This weekend saw the opening of a new boutique in suburban Prague’s Westfield Chodov mall. Not exactly newsworthy unless, of course, you consider what’s for sale: a Czech-made vibrator that is both an erotic toy and a work of art.
The Whoop.de.doo began life as the master’s thesis of its creator, then Czech design student Anna Marešová. It quickly garnered significant buzz, winning the 2011 National Prize for Student Design. In 2016 it won an International Red Dot Award. The boutique, according to Marešová, represents an “experiment” that literally brings the act of shopping for sex aids into the open.
Marešová’s collection also includes Venus Balls, designed to increase circulation and sensitivity in the pelvic floor. This year as part of its ongoing focus on women’s health, the brand will release a reusable menstrual cup. A vibrating egg that can be used for both vaginal and clitoral stimulation is currently in development. The entire line was created with input from gynecologists and sexologists.

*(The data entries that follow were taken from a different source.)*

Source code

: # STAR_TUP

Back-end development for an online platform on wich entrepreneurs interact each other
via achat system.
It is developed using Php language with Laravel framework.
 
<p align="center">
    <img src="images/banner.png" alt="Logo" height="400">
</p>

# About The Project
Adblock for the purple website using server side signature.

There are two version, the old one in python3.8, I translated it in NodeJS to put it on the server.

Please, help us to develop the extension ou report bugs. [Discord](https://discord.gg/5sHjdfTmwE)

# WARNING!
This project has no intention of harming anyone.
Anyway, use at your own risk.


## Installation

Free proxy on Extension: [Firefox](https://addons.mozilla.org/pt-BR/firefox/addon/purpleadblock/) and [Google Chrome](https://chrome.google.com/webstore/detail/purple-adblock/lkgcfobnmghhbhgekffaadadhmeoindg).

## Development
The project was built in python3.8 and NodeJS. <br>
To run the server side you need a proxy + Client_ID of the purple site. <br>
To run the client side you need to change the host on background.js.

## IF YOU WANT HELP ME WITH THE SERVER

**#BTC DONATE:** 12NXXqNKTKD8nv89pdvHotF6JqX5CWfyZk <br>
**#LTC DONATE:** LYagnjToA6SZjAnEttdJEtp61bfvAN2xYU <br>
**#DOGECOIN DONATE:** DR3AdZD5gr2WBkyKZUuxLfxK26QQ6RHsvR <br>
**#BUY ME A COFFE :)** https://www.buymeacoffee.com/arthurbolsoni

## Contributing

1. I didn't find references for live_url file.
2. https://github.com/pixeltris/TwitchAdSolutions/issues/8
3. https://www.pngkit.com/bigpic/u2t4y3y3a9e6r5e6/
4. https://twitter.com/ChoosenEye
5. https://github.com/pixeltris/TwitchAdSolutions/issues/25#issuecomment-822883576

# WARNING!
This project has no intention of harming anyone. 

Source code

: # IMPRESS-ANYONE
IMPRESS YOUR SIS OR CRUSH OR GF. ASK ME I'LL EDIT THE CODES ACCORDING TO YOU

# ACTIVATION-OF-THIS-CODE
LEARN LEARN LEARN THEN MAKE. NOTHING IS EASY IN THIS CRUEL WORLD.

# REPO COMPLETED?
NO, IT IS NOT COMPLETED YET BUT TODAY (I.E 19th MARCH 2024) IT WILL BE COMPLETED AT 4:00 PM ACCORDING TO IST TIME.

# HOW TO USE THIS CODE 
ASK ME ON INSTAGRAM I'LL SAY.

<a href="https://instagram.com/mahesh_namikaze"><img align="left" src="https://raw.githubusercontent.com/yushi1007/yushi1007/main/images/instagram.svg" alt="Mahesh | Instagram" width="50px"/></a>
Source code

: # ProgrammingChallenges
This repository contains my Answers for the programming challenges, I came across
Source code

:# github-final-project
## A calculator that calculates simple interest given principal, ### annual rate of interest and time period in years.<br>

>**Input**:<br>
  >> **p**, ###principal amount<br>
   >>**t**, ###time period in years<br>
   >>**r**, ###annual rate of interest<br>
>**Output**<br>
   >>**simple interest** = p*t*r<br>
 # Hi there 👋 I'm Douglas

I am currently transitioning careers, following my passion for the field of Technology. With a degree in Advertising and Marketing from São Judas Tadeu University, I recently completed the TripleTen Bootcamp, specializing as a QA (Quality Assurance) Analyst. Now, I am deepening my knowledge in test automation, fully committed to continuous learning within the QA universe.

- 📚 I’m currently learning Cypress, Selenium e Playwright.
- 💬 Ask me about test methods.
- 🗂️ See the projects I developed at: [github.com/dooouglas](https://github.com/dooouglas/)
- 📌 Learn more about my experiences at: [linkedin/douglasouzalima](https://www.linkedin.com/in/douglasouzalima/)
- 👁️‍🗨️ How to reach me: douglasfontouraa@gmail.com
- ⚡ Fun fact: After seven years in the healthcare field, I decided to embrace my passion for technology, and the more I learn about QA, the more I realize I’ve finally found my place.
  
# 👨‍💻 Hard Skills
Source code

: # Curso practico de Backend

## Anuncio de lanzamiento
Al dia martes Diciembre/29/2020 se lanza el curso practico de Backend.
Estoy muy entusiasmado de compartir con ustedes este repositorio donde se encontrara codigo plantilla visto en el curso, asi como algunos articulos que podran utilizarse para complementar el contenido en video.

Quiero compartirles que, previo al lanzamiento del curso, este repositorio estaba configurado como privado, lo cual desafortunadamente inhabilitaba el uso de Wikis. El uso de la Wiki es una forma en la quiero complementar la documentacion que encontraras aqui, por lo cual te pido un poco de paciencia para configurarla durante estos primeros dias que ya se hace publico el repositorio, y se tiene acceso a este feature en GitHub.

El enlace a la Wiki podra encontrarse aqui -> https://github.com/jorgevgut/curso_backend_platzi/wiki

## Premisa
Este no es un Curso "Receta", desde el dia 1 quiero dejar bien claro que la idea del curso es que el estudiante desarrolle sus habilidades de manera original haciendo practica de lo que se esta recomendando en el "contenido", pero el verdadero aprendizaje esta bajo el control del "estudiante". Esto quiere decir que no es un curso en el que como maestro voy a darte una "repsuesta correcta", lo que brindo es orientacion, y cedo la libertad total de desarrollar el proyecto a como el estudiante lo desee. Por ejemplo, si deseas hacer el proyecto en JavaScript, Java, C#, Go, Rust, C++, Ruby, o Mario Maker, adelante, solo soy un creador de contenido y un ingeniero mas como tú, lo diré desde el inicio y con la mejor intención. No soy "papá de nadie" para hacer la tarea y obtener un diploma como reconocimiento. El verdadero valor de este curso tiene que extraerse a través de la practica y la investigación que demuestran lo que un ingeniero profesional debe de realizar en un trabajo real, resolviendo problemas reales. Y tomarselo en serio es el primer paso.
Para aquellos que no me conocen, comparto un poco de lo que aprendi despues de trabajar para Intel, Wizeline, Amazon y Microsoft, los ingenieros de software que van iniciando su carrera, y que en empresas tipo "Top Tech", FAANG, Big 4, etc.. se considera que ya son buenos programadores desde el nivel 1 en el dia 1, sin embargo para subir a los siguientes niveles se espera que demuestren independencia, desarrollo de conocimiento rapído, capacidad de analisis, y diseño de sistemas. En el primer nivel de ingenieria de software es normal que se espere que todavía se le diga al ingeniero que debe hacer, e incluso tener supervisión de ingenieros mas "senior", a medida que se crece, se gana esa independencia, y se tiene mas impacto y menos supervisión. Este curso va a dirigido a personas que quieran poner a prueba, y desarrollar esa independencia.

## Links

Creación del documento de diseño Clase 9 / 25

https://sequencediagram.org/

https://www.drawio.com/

While Marešová believes that people have always been open to her project, she says her erotic toys have gained wider acceptance since debuting in 2013. “It’s much better now than five to seven years ago. People are still shy about this topic but more than anything they are just really curious about how it works.”
Anyone who’s feeling a bit bashful about purchasing a sex toy at the mall, across from the C&A and near the Fruittissimo, will have nowhere to hide in this tiny glass shopfront, and Marešová sees that as a good thing. “I think communication is important. It’s very important to talk about this because it’s not just about the toys it’s about healing and health.”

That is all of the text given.